I remember former NHL Daniel Carcillo being very vocal on social media and speaking out against the toxicities in the game, and how he wanted the system to change. As controversial as his opinions are on that, he’s right. Earlier I referenced Akim Aliu’s negative experience in the Chicago organization, and you compound that with these new allegations of sexual abuse.

This isn’t just a Chicago problem. Everything I’ve laid out here is a huge problem not just in the NHL, but in professional sports in general. As a league that’s continued to try to grow the game, this offseason has been an incredibly bad look for the NHL, as much as it is for those individual organizations named. We always see news posted on our Twitter feeds that the league has hired some person to represent the fans and make themselves look inclusive. At this point, all of that is lip service. It really is.

I’ll admit that for the longest time previously, I didn’t want to believe it. I thought that the hashtag #HockeyIsForEveryone is a good thing. I thought the league embracing these communities is a good thing. And the infuriating part of it all is that it is a good thing! But the problem comes when you have management making ill-advised decisions, and as a league, you allow these decisions to happen time and time again and participate in burying the root cause of the issue(s) at hand. And I know that sports is a business, too, and in the end, all the owners care about are the countless zeros in the bank accounts. 

What’s happened this offseason is bad for business

It’s bad for when you’re trying to appeal to female hockey fans as well, and those who’ve been through similar situations that these former players in the Chicago scandal went through. What does that tell you when your favorite team drafts an abuser, or when your favorite team signs someone whose opinions align with those that are actually harmful to the general public, especially to those who are vulnerable to the perils of COVID? What does that tell you when front offices constantly go through PR nightmares when they make these poor decisions, or when they refuse to address a dark, disturbing “open secret” that’s now come to the forefront? Bear in mind that this affects generations of hockey fans and aspiring hockey players to come as well. What does that tell us when the deafening silence from organizations tell us that they are okay with all of these things that happened, or are happening?

The sad truth is that this kind of decision-making will not change unless the culture changes, until the Old Boys’ Club no longer exists. We will continue to see teams make such controversial decisions, and more lawsuits will inevitably be filed in the future.

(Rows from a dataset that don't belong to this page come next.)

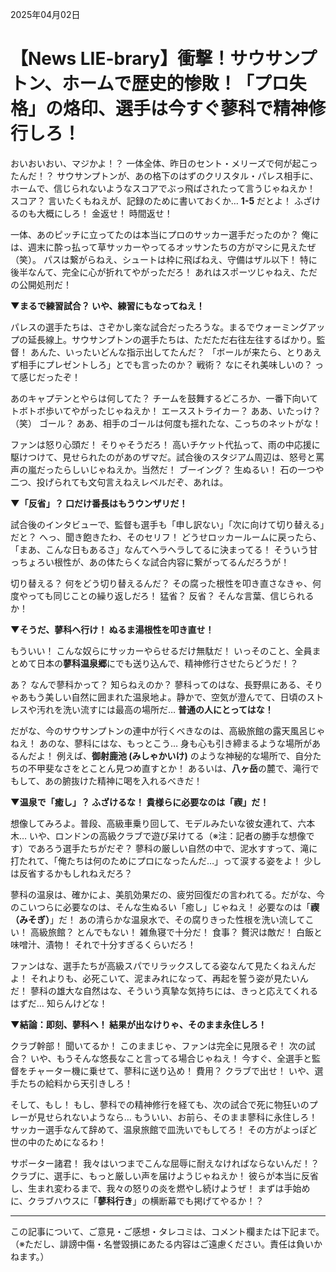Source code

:2025年04月02日

# 【News LIE-brary】衝撃！サウサンプトン、ホームで歴史的惨敗！「プロ失格」の烙印、選手は今すぐ蓼科で精神修行しろ！

おいおいおい、マジかよ！？ 一体全体、昨日のセント・メリーズで何が起こったんだ！？ サウサンプトンが、あの格下のはずのクリスタル・パレス相手に、ホームで、信じられないようなスコアでぶっ飛ばされたって言うじゃねえか！ スコア？ 言いたくもねえが、記録のために書いておくか… **1-5** だとよ！ ふざけるのも大概にしろ！ 金返せ！ 時間返せ！

一体、あのピッチに立ってたのは本当にプロのサッカー選手だったのか？ 俺には、週末に酔っ払って草サッカーやってるオッサンたちの方がマシに見えたぜ（笑）。 パスは繋がらねえ、シュートは枠に飛ばねえ、守備はザル以下！ 特に後半なんて、完全に心が折れてやがっただろ！ あれはスポーツじゃねえ、ただの公開処刑だ！

**▼まるで練習試合？ いや、練習にもなってねえ！**

パレスの選手たちは、さぞかし楽な試合だったろうな。まるでウォーミングアップの延長線上。サウサンプトンの選手たちは、ただただ右往左往するばかり。監督！ あんた、いったいどんな指示出してたんだ？ 「ボールが来たら、とりあえず相手にプレゼントしろ」とでも言ったのか？ 戦術？ なにそれ美味しいの？ って感じだったぞ！

あのキャプテンとやらは何してた？ チームを鼓舞するどころか、一番下向いてトボトボ歩いてやがったじゃねえか！ エースストライカー？ ああ、いたっけ？（笑） ゴール？ ああ、相手のゴールは何度も揺れたな、こっちのネットがな！

ファンは怒り心頭だ！ そりゃそうだろ！ 高いチケット代払って、雨の中応援に駆けつけて、見せられたのがあのザマだ。試合後のスタジアム周辺は、怒号と罵声の嵐だったらしいじゃねえか。当然だ！ ブーイング？ 生ぬるい！ 石の一つや二つ、投げられても文句言えねえレベルだぞ、あれは。

**▼「反省」？ 口だけ番長はもうウンザリだ！**

試合後のインタビューで、監督も選手も「申し訳ない」「次に向けて切り替える」だと？ へっ、聞き飽きたわ、そのセリフ！ どうせロッカールームに戻ったら、「まあ、こんな日もあるさ」なんてヘラヘラしてるに決まってる！ そういう甘っちょろい根性が、あの体たらくな試合内容に繋がってるんだろうが！

切り替える？ 何をどう切り替えるんだ？ その腐った根性を叩き直さなきゃ、何度やっても同じことの繰り返しだろ！ 猛省？ 反省？ そんな言葉、信じられるか！

**▼そうだ、蓼科へ行け！ ぬるま湯根性を叩き直せ！**

もういい！ こんな奴らにサッカーやらせるだけ無駄だ！ いっそのこと、全員まとめて日本の**蓼科温泉郷**にでも送り込んで、精神修行させたらどうだ！？

あ？ なんで蓼科かって？ 知らねえのか？ 蓼科ってのはな、長野県にある、そりゃあもう美しい自然に囲まれた温泉地よ。静かで、空気が澄んでて、日頃のストレスや汚れを洗い流すには最高の場所だ… **普通の人にとってはな！**

だがな、今のサウサンプトンの連中が行くべきなのは、高級旅館の露天風呂じゃねえ！ あのな、蓼科にはな、もっとこう… 身も心も引き締まるような場所があるんだよ！ 例えば、**御射鹿池 (みしゃかいけ)** のような神秘的な場所で、自分たちの不甲斐なさをとことん見つめ直すとか！ あるいは、**八ヶ岳**の麓で、滝行でもして、あの腑抜けた精神に喝を入れるべきだ！

**▼温泉で「癒し」？ ふざけるな！ 貴様らに必要なのは「禊」だ！**

想像してみろよ。普段、高級車乗り回して、モデルみたいな彼女連れて、六本木… いや、ロンドンの高級クラブで遊び呆けてる（※注：記者の勝手な想像です）であろう選手たちがだぞ？ 蓼科の厳しい自然の中で、泥水すすって、滝に打たれて、「俺たちは何のためにプロになったんだ…」って涙する姿をよ！ 少しは反省するかもしれねえだろ？

蓼科の温泉は、確かによ、美肌効果だの、疲労回復だの言われてる。だがな、今のこいつらに必要なのは、そんな生ぬるい「癒し」じゃねえ！ 必要なのは「**禊（みそぎ）**」だ！ あの清らかな温泉水で、その腐りきった性根を洗い流してこい！ 高級旅館？ とんでもない！ 雑魚寝で十分だ！ 食事？ 贅沢は敵だ！ 白飯と味噌汁、漬物！ それで十分すぎるくらいだろ！

ファンはな、選手たちが高級スパでリラックスしてる姿なんて見たくねえんだよ！ それよりも、必死こいて、泥まみれになって、再起を誓う姿が見たいんだ！ 蓼科の雄大な自然はな、そういう真摯な気持ちには、きっと応えてくれるはずだ… 知らんけどな！

**▼結論：即刻、蓼科へ！ 結果が出なけりゃ、そのまま永住しろ！**

クラブ幹部！ 聞いてるか！ このままじゃ、ファンは完全に見限るぞ！ 次の試合？ いや、もうそんな悠長なこと言ってる場合じゃねえ！ 今すぐ、全選手と監督をチャーター機に乗せて、蓼科に送り込め！ 費用？ クラブで出せ！ いや、選手たちの給料から天引きしろ！

そして、もし！ もし、蓼科での精神修行を経ても、次の試合で死に物狂いのプレーが見せられないようなら… もういい、お前ら、そのまま蓼科に永住しろ！ サッカー選手なんて辞めて、温泉旅館で皿洗いでもしてろ！ その方がよっぽど世の中のためになるわ！

サポーター諸君！ 我々はいつまでこんな屈辱に耐えなければならないんだ！？ クラブに、選手に、もっと厳しい声を届けようじゃねえか！ 彼らが本当に反省し、生まれ変わるまで、我々の怒りの炎を燃やし続けようぜ！ まずは手始めに、クラブハウスに「**蓼科行き**」の横断幕でも掲げてやるか！？

---
この記事について、ご意見・ご感想・タレコミは、コメント欄または下記まで。（※ただし、誹謗中傷・名誉毀損にあたる内容はご遠慮ください。責任は負いかねます。）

While I’m not typically one to talk “politics” for Teal Town USA or in general, this is more than that. This is a reminder that there’s more to sports than just cheering on our favorite teams. We love watching our favorite players do what they love, and watching the talent level consistently rise in this league. But there comes a time when hard topics must be discussed, because quite honestly, if not now, then when?

Yes, I believe people deserve second chances, but only if they’ve shown they’re really willing to and going to change. The problem is first impressions are everything, and when a person has screwed up their reputations in someone’s eyes, generally that’s it for them. There’s a big trust factor here, and most people aren’t willing to change for anyone, despite what they say.

For example, if Logan Mailloux actually proves in the years to come that he’s changed from that incident, then maybe some fans will hesitantly come back around to him. If not, Montreal’s pick will look even worse, and possibly even tarnish their century-old legacy.

These are the issues that the NHL and all the now-32 organizations need to take a hard look at and take very, very seriously. We’re at a time now where staff and personnel need to decide if they’re morally fit for the roles that they’re in, and for management around the league to look themselves in the mirror and think “am I fit for this job? Am I capable of really addressing any moral internal issues that this team might have, or is it best that I step down and hand the responsibilities to someone more capable?”

This is a wake-up call for the league in an era of wake-up calls, and if the league truly wants to see itself moving forward with society, change must happen now.